A tributação mais moderada no país de instalação, por vezes aliada
à dedutibilidade das despesas pagas a tais sociedades (a título de juro, frete,
remuneração de serviço) ou à tributação mais suave dos lucros a elas atribuídos
(como é o caso das collapsible corporations, que acumulam receitas a título de
juros, aluguéis, lucros, durante vários anos, e depois se extinguem, sendo os seus
acionistas taxados à alíquota mais moderada que grava os ganhos de capital), permite a
obtenção de fortes economias de imposto.
b) sociedades holding
Merecem referência especial as sociedades holding, ou seja,
sociedades que têm por objeto exclusivo (holding puras) ou não (holdings
mistas), a sua participação no capital de outras sociedades.
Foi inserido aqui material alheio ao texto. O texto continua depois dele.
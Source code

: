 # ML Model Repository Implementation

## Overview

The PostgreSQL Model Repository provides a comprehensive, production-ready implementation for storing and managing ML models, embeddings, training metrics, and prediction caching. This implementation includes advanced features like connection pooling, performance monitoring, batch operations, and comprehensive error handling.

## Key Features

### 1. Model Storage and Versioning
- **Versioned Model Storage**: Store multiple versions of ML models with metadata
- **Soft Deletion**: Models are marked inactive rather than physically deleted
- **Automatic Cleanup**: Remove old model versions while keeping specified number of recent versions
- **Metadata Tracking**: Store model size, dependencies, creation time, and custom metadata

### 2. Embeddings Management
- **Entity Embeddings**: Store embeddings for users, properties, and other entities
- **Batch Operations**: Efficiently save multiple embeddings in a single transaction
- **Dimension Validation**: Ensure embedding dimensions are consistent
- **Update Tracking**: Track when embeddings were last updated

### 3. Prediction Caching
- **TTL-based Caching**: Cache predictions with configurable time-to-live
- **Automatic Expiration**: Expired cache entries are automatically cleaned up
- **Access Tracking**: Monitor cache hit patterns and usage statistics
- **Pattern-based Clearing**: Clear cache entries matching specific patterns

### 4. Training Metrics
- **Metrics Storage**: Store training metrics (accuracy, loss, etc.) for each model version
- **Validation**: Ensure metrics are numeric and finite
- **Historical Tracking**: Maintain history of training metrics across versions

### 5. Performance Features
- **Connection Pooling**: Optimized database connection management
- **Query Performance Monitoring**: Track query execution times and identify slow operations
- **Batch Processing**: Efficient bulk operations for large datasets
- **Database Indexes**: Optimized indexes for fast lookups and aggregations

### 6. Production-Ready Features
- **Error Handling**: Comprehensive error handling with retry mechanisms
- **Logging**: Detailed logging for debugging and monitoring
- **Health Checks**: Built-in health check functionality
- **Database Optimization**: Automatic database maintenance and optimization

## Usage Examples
Precisamente por
reconhecerem a existência de um fenômeno de dupla tributação econômica do mesmo
lucro, quando auferido por uma sociedade operacional e quando posteriormente distribuído
aos seus sócios - fenômeno que se agrava quando entre a sociedade e o beneficiário
final se interpõem uma ou mais holdings -, diversas legislações consideram a holding
fiscalmente transparente, isentando o lucro por elas auferido através da distribuição
dos dividendos pelas sociedades em cujo capital participam. É a esta isenção dos lucros
típicos da holding que se referem as expressões privilégio de holding
(holding privileg) ou privilégio de afiliação (Schachtelprivileg).
Alguns países europeus concedem um regime especialmente favorável às
holdings. No Luxemburgo, em virtude de uma lei de 1929, as sociedades holding
estão isentas de imposto sobre o lucro decorrente de dividendos recebidos das sociedades
em cujo capital participam, de imposto sobre ganhos de capital na alienação das
participações e de imposto retido na fonte sobre dividendos distribuídos aos seus
sócios. Todavia, tendo em vista a benevolência deste regime, numerosos países (entre os
quais o Brasil) têm recusado abranger tais holdings (chamadas holdings 1929)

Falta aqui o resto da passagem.